What you have to do: Of the material below, only the lines from the line containing "(42). Formula (37)" down to the line containing "At a zero of" belong in the answer, written out exactly.

Supplied data:
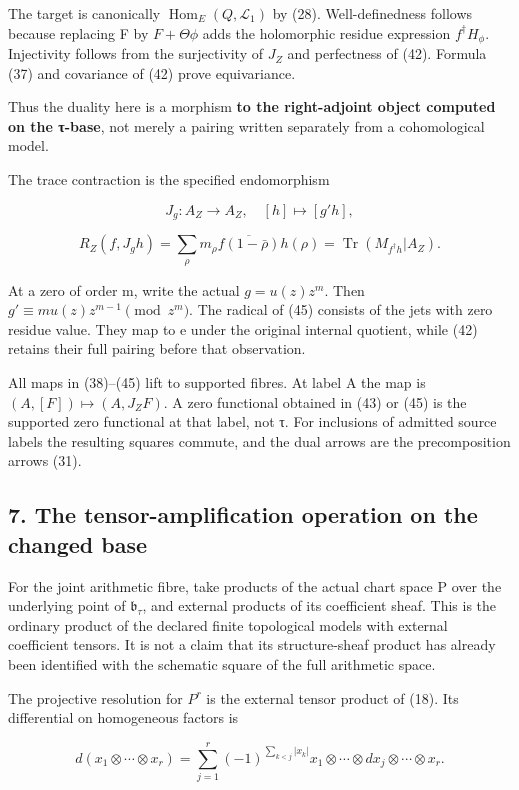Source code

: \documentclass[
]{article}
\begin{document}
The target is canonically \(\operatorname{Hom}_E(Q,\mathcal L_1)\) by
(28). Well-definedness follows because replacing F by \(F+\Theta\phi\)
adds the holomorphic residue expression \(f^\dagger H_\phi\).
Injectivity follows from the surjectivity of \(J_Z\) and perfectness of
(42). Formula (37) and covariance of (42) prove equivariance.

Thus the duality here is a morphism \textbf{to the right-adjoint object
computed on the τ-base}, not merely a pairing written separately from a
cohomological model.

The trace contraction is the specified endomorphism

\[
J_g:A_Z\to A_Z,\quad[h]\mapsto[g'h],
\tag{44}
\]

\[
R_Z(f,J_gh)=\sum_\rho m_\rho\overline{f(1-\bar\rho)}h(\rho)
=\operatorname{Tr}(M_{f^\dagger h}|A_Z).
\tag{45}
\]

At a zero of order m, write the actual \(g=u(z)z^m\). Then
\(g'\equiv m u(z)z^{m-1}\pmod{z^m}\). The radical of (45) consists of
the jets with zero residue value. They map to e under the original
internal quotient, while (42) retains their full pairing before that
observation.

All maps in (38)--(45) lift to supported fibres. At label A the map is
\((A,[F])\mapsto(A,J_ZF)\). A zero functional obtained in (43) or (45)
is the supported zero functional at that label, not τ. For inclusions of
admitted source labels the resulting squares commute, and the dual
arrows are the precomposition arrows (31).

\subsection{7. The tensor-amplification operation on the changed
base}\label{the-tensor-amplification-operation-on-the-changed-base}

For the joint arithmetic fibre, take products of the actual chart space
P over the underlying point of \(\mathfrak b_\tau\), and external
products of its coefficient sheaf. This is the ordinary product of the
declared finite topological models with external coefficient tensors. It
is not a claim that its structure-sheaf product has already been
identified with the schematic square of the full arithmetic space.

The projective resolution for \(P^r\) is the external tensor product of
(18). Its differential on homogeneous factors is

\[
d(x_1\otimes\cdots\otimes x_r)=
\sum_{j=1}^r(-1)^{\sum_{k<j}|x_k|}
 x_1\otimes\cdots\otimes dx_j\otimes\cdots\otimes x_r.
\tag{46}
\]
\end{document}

Output for this task:
(42). Formula (37) and covariance of (42) prove equivariance.

Thus the duality here is a morphism \textbf{to the right-adjoint object
computed on the τ-base}, not merely a pairing written separately from a
cohomological model.

The trace contraction is the specified endomorphism

\[
J_g:A_Z\to A_Z,\quad[h]\mapsto[g'h],
\tag{44}
\]

\[
R_Z(f,J_gh)=\sum_\rho m_\rho\overline{f(1-\bar\rho)}h(\rho)
=\operatorname{Tr}(M_{f^\dagger h}|A_Z).
\tag{45}
\]

At a zero of order m, write the actual \(g=u(z)z^m\). Then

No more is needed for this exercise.